WORK INSTRUCTIONS: Every line of the data needs to be returned exactly.

[Plain-text document sources]
>>>>
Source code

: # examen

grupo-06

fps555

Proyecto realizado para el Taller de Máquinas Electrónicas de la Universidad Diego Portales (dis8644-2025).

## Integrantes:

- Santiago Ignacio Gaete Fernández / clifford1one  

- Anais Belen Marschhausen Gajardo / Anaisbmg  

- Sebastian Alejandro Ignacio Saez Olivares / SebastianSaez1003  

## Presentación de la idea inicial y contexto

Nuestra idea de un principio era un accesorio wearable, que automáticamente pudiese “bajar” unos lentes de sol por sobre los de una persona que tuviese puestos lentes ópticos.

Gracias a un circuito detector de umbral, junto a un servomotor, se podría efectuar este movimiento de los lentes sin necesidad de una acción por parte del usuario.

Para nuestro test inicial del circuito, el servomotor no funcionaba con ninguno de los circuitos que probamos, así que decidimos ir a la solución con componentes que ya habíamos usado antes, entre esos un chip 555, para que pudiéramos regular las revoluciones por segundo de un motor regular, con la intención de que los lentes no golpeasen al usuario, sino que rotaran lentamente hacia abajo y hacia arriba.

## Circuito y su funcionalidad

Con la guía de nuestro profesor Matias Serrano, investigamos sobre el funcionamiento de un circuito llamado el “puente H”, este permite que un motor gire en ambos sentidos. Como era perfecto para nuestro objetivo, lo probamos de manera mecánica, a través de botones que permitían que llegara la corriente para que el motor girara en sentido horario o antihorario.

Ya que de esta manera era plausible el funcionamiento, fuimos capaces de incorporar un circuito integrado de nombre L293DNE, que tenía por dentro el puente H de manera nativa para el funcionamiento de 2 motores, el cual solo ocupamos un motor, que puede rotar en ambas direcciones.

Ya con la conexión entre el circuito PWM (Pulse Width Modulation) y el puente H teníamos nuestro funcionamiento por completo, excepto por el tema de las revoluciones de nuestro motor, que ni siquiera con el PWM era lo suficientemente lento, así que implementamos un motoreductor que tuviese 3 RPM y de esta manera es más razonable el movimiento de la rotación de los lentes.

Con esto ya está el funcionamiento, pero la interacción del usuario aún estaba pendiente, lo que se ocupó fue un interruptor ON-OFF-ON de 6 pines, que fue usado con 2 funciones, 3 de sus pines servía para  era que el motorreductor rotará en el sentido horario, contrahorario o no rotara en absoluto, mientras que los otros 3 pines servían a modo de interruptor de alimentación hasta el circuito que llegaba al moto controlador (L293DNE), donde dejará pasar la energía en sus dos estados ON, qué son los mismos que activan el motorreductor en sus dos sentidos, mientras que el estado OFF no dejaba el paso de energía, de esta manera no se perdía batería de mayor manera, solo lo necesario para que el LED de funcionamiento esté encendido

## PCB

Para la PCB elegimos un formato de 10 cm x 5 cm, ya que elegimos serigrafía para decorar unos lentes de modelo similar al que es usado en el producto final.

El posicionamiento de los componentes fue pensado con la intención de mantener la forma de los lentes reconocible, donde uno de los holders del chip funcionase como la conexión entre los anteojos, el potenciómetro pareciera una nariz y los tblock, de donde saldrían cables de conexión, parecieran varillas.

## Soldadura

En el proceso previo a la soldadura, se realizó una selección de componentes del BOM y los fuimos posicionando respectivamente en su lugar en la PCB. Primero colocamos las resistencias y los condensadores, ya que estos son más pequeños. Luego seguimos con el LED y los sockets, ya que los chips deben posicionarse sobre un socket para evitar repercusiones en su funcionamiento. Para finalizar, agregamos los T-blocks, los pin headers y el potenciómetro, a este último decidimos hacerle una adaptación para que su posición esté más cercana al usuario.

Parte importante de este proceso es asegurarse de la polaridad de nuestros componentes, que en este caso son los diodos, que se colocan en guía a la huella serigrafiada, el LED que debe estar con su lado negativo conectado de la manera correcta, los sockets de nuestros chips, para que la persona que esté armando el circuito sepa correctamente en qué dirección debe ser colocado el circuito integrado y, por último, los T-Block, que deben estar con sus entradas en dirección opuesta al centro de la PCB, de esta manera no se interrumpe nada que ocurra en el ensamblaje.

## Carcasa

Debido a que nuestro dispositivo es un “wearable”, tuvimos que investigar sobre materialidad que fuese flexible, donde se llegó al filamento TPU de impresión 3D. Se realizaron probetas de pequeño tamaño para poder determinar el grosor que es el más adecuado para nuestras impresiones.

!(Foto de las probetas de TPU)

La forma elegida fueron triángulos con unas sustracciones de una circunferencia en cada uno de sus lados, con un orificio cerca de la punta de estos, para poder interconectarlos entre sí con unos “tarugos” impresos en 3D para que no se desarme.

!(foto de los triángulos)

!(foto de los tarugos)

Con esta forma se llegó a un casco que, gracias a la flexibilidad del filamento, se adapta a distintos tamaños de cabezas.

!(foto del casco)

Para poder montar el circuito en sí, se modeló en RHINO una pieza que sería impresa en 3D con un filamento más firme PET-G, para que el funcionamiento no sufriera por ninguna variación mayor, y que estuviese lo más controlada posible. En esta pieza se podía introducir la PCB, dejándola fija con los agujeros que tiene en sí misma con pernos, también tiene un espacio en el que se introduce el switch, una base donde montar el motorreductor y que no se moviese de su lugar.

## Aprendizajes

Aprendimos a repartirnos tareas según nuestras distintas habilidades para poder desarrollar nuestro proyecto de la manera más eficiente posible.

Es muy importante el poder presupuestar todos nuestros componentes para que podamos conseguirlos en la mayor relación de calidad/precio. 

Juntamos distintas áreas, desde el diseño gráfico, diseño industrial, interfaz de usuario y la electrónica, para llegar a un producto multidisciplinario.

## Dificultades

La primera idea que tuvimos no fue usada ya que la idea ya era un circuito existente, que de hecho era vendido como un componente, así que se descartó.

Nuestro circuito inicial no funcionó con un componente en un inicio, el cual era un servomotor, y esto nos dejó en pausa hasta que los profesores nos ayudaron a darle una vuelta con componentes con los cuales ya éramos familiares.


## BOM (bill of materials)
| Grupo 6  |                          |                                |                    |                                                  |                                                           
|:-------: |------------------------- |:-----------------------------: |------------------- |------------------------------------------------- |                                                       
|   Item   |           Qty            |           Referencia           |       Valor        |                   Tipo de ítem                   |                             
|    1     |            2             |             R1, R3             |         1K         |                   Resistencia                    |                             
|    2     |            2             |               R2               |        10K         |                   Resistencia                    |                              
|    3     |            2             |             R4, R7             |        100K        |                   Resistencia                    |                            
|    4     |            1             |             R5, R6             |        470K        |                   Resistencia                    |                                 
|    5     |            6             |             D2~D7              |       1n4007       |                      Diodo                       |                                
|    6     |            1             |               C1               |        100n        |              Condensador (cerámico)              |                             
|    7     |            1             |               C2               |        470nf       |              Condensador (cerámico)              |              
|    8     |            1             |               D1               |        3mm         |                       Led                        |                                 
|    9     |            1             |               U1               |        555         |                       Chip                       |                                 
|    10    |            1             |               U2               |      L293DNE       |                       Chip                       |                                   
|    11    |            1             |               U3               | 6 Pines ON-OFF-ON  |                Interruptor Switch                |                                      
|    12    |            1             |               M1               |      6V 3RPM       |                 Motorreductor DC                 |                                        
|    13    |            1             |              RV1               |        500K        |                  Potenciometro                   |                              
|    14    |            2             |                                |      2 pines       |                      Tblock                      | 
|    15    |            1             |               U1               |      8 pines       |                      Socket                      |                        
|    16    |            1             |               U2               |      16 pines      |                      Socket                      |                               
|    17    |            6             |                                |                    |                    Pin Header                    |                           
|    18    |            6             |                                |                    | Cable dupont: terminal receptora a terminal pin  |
<<<<
TASK OUTPUT:
Source code

: # examen

grupo-06

fps555

Proyecto realizado para el Taller de Máquinas Electrónicas de la Universidad Diego Portales (dis8644-2025).

## Integrantes:

- Santiago Ignacio Gaete Fernández / clifford1one  

- Anais Belen Marschhausen Gajardo / Anaisbmg  

- Sebastian Alejandro Ignacio Saez Olivares / SebastianSaez1003  

## Presentación de la idea inicial y contexto

Nuestra idea de un principio era un accesorio wearable, que automáticamente pudiese “bajar” unos lentes de sol por sobre los de una persona que tuviese puestos lentes ópticos.

Gracias a un circuito detector de umbral, junto a un servomotor, se podría efectuar este movimiento de los lentes sin necesidad de una acción por parte del usuario.

Para nuestro test inicial del circuito, el servomotor no funcionaba con ninguno de los circuitos que probamos, así que decidimos ir a la solución con componentes que ya habíamos usado antes, entre esos un chip 555, para que pudiéramos regular las revoluciones por segundo de un motor regular, con la intención de que los lentes no golpeasen al usuario, sino que rotaran lentamente hacia abajo y hacia arriba.

## Circuito y su funcionalidad

Con la guía de nuestro profesor Matias Serrano, investigamos sobre el funcionamiento de un circuito llamado el “puente H”, este permite que un motor gire en ambos sentidos. Como era perfecto para nuestro objetivo, lo probamos de manera mecánica, a través de botones que permitían que llegara la corriente para que el motor girara en sentido horario o antihorario.

Ya que de esta manera era plausible el funcionamiento, fuimos capaces de incorporar un circuito integrado de nombre L293DNE, que tenía por dentro el puente H de manera nativa para el funcionamiento de 2 motores, el cual solo ocupamos un motor, que puede rotar en ambas direcciones.

Ya con la conexión entre el circuito PWM (Pulse Width Modulation) y el puente H teníamos nuestro funcionamiento por completo, excepto por el tema de las revoluciones de nuestro motor, que ni siquiera con el PWM era lo suficientemente lento, así que implementamos un motoreductor que tuviese 3 RPM y de esta manera es más razonable el movimiento de la rotación de los lentes.

Con esto ya está el funcionamiento, pero la interacción del usuario aún estaba pendiente, lo que se ocupó fue un interruptor ON-OFF-ON de 6 pines, que fue usado con 2 funciones, 3 de sus pines servía para  era que el motorreductor rotará en el sentido horario, contrahorario o no rotara en absoluto, mientras que los otros 3 pines servían a modo de interruptor de alimentación hasta el circuito que llegaba al moto controlador (L293DNE), donde dejará pasar la energía en sus dos estados ON, qué son los mismos que activan el motorreductor en sus dos sentidos, mientras que el estado OFF no dejaba el paso de energía, de esta manera no se perdía batería de mayor manera, solo lo necesario para que el LED de funcionamiento esté encendido

## PCB

Para la PCB elegimos un formato de 10 cm x 5 cm, ya que elegimos serigrafía para decorar unos lentes de modelo similar al que es usado en el producto final.

El posicionamiento de los componentes fue pensado con la intención de mantener la forma de los lentes reconocible, donde uno de los holders del chip funcionase como la conexión entre los anteojos, el potenciómetro pareciera una nariz y los tblock, de donde saldrían cables de conexión, parecieran varillas.

## Soldadura

En el proceso previo a la soldadura, se realizó una selección de componentes del BOM y los fuimos posicionando respectivamente en su lugar en la PCB. Primero colocamos las resistencias y los condensadores, ya que estos son más pequeños. Luego seguimos con el LED y los sockets, ya que los chips deben posicionarse sobre un socket para evitar repercusiones en su funcionamiento. Para finalizar, agregamos los T-blocks, los pin headers y el potenciómetro, a este último decidimos hacerle una adaptación para que su posición esté más cercana al usuario.

Parte importante de este proceso es asegurarse de la polaridad de nuestros componentes, que en este caso son los diodos, que se colocan en guía a la huella serigrafiada, el LED que debe estar con su lado negativo conectado de la manera correcta, los sockets de nuestros chips, para que la persona que esté armando el circuito sepa correctamente en qué dirección debe ser colocado el circuito integrado y, por último, los T-Block, que deben estar con sus entradas en dirección opuesta al centro de la PCB, de esta manera no se interrumpe nada que ocurra en el ensamblaje.

## Carcasa

Debido a que nuestro dispositivo es un “wearable”, tuvimos que investigar sobre materialidad que fuese flexible, donde se llegó al filamento TPU de impresión 3D. Se realizaron probetas de pequeño tamaño para poder determinar el grosor que es el más adecuado para nuestras impresiones.

!(Foto de las probetas de TPU)

La forma elegida fueron triángulos con unas sustracciones de una circunferencia en cada uno de sus lados, con un orificio cerca de la punta de estos, para poder interconectarlos entre sí con unos “tarugos” impresos en 3D para que no se desarme.

!(foto de los triángulos)

!(foto de los tarugos)

Con esta forma se llegó a un casco que, gracias a la flexibilidad del filamento, se adapta a distintos tamaños de cabezas.

!(foto del casco)

Para poder montar el circuito en sí, se modeló en RHINO una pieza que sería impresa en 3D con un filamento más firme PET-G, para que el funcionamiento no sufriera por ninguna variación mayor, y que estuviese lo más controlada posible. En esta pieza se podía introducir la PCB, dejándola fija con los agujeros que tiene en sí misma con pernos, también tiene un espacio en el que se introduce el switch, una base donde montar el motorreductor y que no se moviese de su lugar.

## Aprendizajes

Aprendimos a repartirnos tareas según nuestras distintas habilidades para poder desarrollar nuestro proyecto de la manera más eficiente posible.

Es muy importante el poder presupuestar todos nuestros componentes para que podamos conseguirlos en la mayor relación de calidad/precio. 

Juntamos distintas áreas, desde el diseño gráfico, diseño industrial, interfaz de usuario y la electrónica, para llegar a un producto multidisciplinario.

## Dificultades

La primera idea que tuvimos no fue usada ya que la idea ya era un circuito existente, que de hecho era vendido como un componente, así que se descartó.

Nuestro circuito inicial no funcionó con un componente en un inicio, el cual era un servomotor, y esto nos dejó en pausa hasta que los profesores nos ayudaron a darle una vuelta con componentes con los cuales ya éramos familiares.


## BOM (bill of materials)
| Grupo 6  |                          |                                |                    |                                                  |                                                           
|:-------: |------------------------- |:-----------------------------: |------------------- |------------------------------------------------- |                                                       
|   Item   |           Qty            |           Referencia           |       Valor        |                   Tipo de ítem                   |                             
|    1     |            2             |             R1, R3             |         1K         |                   Resistencia                    |                             
|    2     |            2             |               R2               |        10K         |                   Resistencia                    |                              
|    3     |            2             |             R4, R7             |        100K        |                   Resistencia                    |                            
|    4     |            1             |             R5, R6             |        470K        |                   Resistencia                    |                                 
|    5     |            6             |             D2~D7              |       1n4007       |                      Diodo                       |                                
|    6     |            1             |               C1               |        100n        |              Condensador (cerámico)              |                             
|    7     |            1             |               C2               |        470nf       |              Condensador (cerámico)              |              
|    8     |            1             |               D1               |        3mm         |                       Led                        |                                 
|    9     |            1             |               U1               |        555         |                       Chip                       |                                 
|    10    |            1             |               U2               |      L293DNE       |                       Chip                       |                                   
|    11    |            1             |               U3               | 6 Pines ON-OFF-ON  |                Interruptor Switch                |                                      
|    12    |            1             |               M1               |      6V 3RPM       |                 Motorreductor DC                 |                                        
|    13    |            1             |              RV1               |        500K        |                  Potenciometro                   |                              
|    14    |            2             |                                |      2 pines       |                      Tblock                      | 
|    15    |            1             |               U1               |      8 pines       |                      Socket                      |                        
|    16    |            1             |               U2               |      16 pines      |                      Socket                      |                               
|    17    |            6             |                                |                    |                    Pin Header                    |                           
|    18    |            6             |                                |                    | Cable dupont: terminal receptora a terminal pin  |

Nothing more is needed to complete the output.